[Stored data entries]
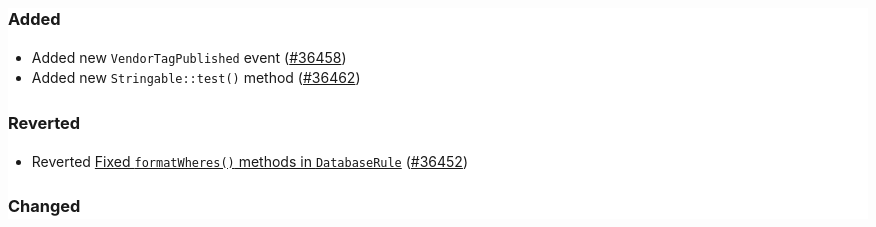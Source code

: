 ### Added
- Added new `VendorTagPublished` event ([#36458](https://github.com/laravel/framework/pull/36458))
- Added new `Stringable::test()` method ([#36462](https://github.com/laravel/framework/pull/36462))

### Reverted
- Reverted [Fixed `formatWheres()` methods in `DatabaseRule`](https://github.com/laravel/framework/pull/36441) ([#36452](https://github.com/laravel/framework/pull/36452))

### Changed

_YOUR OBJECTIVE_:
Look over the entries above. Copy every line that contains the word "laravel".

_ANSWER TO THE PROBLEM_:
- Added new `VendorTagPublished` event ([#36458](https://github.com/laravel/framework/pull/36458))
- Added new `Stringable::test()` method ([#36462](https://github.com/laravel/framework/pull/36462))
- Reverted [Fixed `formatWheres()` methods in `DatabaseRule`](https://github.com/laravel/framework/pull/36441) ([#36452](https://github.com/laravel/framework/pull/36452))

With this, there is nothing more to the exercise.